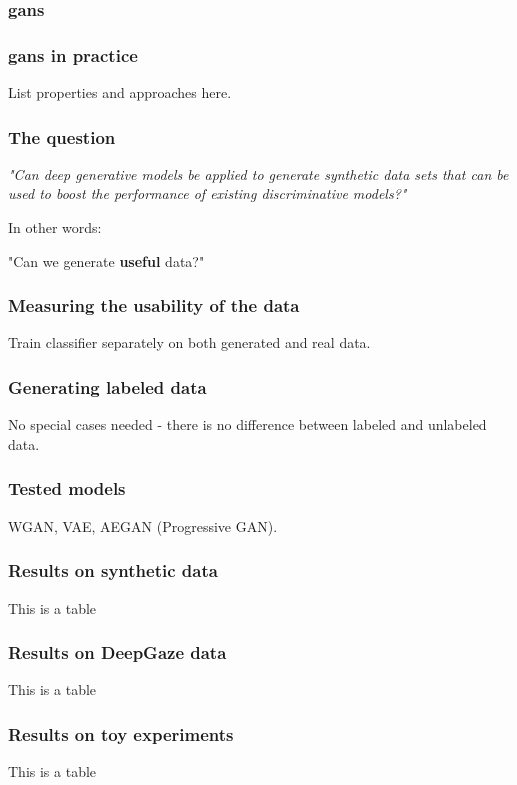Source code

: \documentclass{beamer}
\begin{document}
\begin{messageframe}
    \frametitle{\acrfull{gans}}
\end{messageframe}

\begin{messageframe}
    \frametitle{\acrshort{gans} in practice}
    List properties and approaches here.
\end{messageframe}


\begin{messageframe}
    \frametitle{The question}
    \textit{"Can deep generative models be applied to generate synthetic data sets that can be used to boost the performance of existing discriminative models?"}
    
    \vspace{1.5cm}
    
    In other words:
    
    "Can we generate \textbf{useful} data?"
\end{messageframe}

\begin{messageframe}
    \frametitle{Measuring the usability of the data}
    Train classifier separately on both generated and real data.
\end{messageframe}

\begin{messageframe}
    \frametitle{Generating labeled data}
    No special cases needed - there is no difference between labeled and unlabeled data.
\end{messageframe}


\begin{messageframe}
    \frametitle{Tested models}
    WGAN, VAE, AEGAN (Progressive GAN).
\end{messageframe}



\begin{messageframe}
    \frametitle{Results on synthetic data}
    This is a table
\end{messageframe}

\begin{messageframe}
    \frametitle{Results on DeepGaze data}
    This is a table
\end{messageframe}

\begin{messageframe}
    \frametitle{Results on toy experiments}
    This is a table
\end{messageframe}




\end{document}
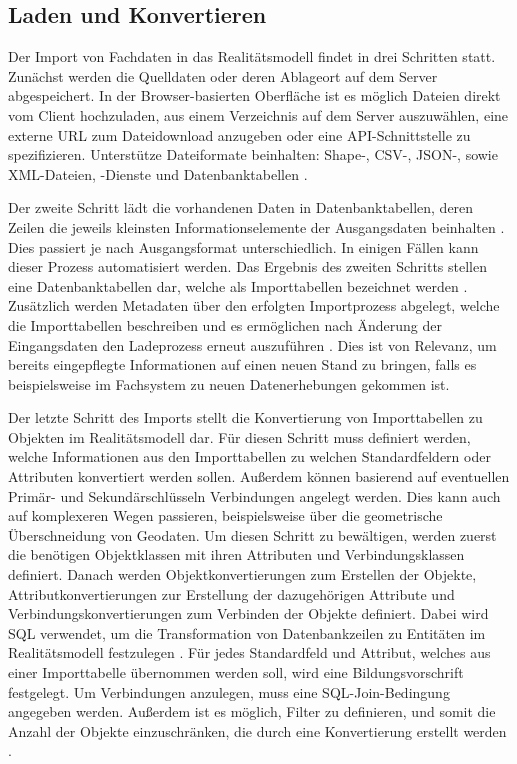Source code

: \subsection{Laden und Konvertieren}
\label{sec:simplex-importer}

Der Import von Fachdaten in das Realitätsmodell findet in drei Schritten statt. Zunächst werden die Quelldaten oder deren Ablageort auf dem Server abgespeichert. In der Browser-basierten Oberfläche ist es möglich Dateien direkt vom Client hochzuladen, aus einem Verzeichnis auf dem Server auszuwählen, eine externe \acs{URL} zum Dateidownload anzugeben oder eine \acs{API}-Schnittstelle zu spezifizieren. Unterstütze Dateiformate beinhalten: Shape-, \acs{CSV}-, \acs{JSON}-, sowie \acs{XML}-Dateien, \ogcapi-Dienste und Datenbanktabellen \parencite{simplex4datagmbhSimplex4TwIS}.

Der zweite Schritt lädt die vorhandenen Daten in Datenbanktabellen, deren Zeilen die jeweils kleinsten Informationselemente der Ausgangsdaten beinhalten \parencite{grossmannFachsystemeSchemaevolution2024}. Dies passiert je nach Ausgangsformat unterschiedlich. In einigen Fällen kann dieser Prozess automatisiert werden. Das Ergebnis des zweiten Schritts stellen eine Datenbanktabellen dar, welche als Importtabellen bezeichnet werden . Zusätzlich werden Metadaten über den erfolgten Importprozess abgelegt, welche die Importtabellen beschreiben und es ermöglichen nach Änderung der Eingangsdaten den Ladeprozess erneut auszuführen \parencite{grossmannFachsystemeSchemaevolution2024}. Dies ist von Relevanz, um bereits eingepflegte Informationen auf einen neuen Stand zu bringen, falls es beispielsweise im Fachsystem zu neuen Datenerhebungen gekommen ist.

Der letzte Schritt des Imports stellt die Konvertierung von Importtabellen zu Objekten im Realitätsmodell dar. Für diesen Schritt muss definiert werden, welche Informationen aus den Importtabellen zu welchen Standardfeldern oder Attributen konvertiert werden sollen. Außerdem können basierend auf eventuellen Primär- und Sekundärschlüsseln Verbindungen angelegt werden. Dies kann auch auf komplexeren Wegen passieren, beispielsweise über die geometrische Überschneidung von Geodaten. Um diesen Schritt zu bewältigen, werden zuerst die benötigen Objektklassen mit ihren Attributen und Verbindungsklassen definiert. Danach werden Objektkonvertierungen zum Erstellen der Objekte, Attributkonvertierungen zur Erstellung der dazugehörigen Attribute und Verbindungskonvertierungen zum Verbinden der Objekte definiert. Dabei wird \acs{SQL} verwendet, um die Transformation von Datenbankzeilen zu Entitäten im Realitätsmodell festzulegen \parencite{grossmannFachsystemeSchemaevolution2024}. Für jedes Standardfeld und Attribut, welches aus einer Importtabelle übernommen werden soll, wird eine Bildungsvorschrift festgelegt. Um Verbindungen anzulegen, muss eine \acs{SQL}-Join-Bedingung angegeben werden. Außerdem ist es möglich, Filter zu definieren, und somit die Anzahl der Objekte einzuschränken, die durch eine Konvertierung erstellt werden \parencite{grossmannFachsystemeSchemaevolution2024}.

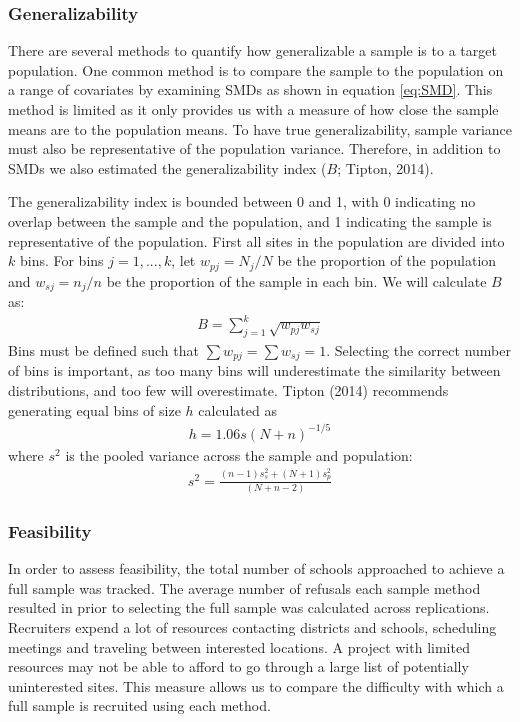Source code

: \documentclass[man,floatsintext]{apa6}
\begin{document}
\hypertarget{generalizability}{%
\subsubsection{Generalizability}\label{generalizability}}

There are several methods to quantify how generalizable a sample is to a target population. One common method is to compare the sample to the population on a range of covariates by examining SMDs as shown in equation \eqref{eq:SMD}. This method is limited as it only provides us with a measure of how close the sample means are to the population means. To have true generalizability, sample variance must also be representative of the population variance. Therefore, in addition to SMDs we also estimated the generalizability index (\(B\); Tipton, 2014).

The generalizability index is bounded between 0 and 1, with 0 indicating no overlap between the sample and the population, and 1 indicating the sample is representative of the population. First all sites in the population are divided into \(k\) bins. For bins \(j = 1,...,k\), let \(w_{pj} = N_j/N\) be the proportion of the population and \(w_{sj} = n_j/n\) be the proportion of the sample in each bin. We will calculate \(B\) as:
\begin{align}
  B = \sum^k_{j=1}\sqrt{w_{pj}w_{sj}}
\end{align}
Bins must be defined such that \(\sum{w_{pj}} = \sum{w_{sj}} = 1\). Selecting the correct number of bins is important, as too many bins will underestimate the similarity between distributions, and too few will overestimate. Tipton (2014) recommends generating equal bins of size \(h\) calculated as
\begin{align}
  h = 1.06s(N+n)^{-1/5}
\end{align}
where \(s^2\) is the pooled variance across the sample and population:
\begin{align}
  s^2 = \frac{(n - 1)s^2_s + (N + 1)s^2_p}{(N + n - 2)}
\end{align}

\hypertarget{feasibility}{%
\subsubsection{Feasibility}\label{feasibility}}

In order to assess feasibility, the total number of schools approached to achieve a full sample was tracked. The average number of refusals each sample method resulted in prior to selecting the full sample was calculated across replications. Recruiters expend a lot of resources contacting districts and schools, scheduling meetings and traveling between interested locations. A project with limited resources may not be able to afford to go through a large list of potentially uninterested sites. This measure allows us to compare the difficulty with which a full sample is recruited using each method.
\end{document}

################

Look through the records and gather each line with the word "gans".

    \frametitle{\acrfull{gans}}
    \frametitle{\acrshort{gans} in practice}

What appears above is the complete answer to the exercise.